=== Your assignment ===
Please copy each line of the data that includes the string "adjoints".

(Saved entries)
*****
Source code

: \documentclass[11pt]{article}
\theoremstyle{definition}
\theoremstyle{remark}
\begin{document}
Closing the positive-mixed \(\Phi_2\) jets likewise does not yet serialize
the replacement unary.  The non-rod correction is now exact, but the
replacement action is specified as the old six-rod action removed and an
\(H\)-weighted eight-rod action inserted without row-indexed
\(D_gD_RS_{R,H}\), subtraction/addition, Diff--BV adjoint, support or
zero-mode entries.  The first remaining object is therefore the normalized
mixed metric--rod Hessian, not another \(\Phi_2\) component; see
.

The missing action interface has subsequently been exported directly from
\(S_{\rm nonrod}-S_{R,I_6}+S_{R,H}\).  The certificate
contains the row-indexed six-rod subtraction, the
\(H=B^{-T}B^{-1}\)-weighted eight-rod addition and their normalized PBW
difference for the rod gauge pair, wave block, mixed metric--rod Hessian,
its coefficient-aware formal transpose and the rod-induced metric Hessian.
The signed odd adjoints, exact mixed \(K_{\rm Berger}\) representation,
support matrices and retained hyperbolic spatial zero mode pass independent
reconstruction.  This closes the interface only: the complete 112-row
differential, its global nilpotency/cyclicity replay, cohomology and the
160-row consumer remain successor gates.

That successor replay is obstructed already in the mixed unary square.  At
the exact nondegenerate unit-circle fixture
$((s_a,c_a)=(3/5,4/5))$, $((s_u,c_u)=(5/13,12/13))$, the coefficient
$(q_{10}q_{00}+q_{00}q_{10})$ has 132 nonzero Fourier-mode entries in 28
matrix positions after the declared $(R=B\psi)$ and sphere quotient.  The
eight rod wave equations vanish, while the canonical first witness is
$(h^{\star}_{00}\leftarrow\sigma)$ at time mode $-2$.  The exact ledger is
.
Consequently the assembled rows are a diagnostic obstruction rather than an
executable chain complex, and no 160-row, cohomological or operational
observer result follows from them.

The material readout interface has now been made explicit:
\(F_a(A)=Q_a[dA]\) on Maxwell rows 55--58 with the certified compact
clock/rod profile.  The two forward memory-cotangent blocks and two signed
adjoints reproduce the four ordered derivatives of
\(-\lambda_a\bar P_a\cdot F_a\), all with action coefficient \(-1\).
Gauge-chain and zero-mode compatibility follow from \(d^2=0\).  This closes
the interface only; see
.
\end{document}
*****
=== Expected answer ===
The signed odd adjoints, exact mixed \(K_{\rm Berger}\) representation,
adjoints reproduce the four ordered derivatives of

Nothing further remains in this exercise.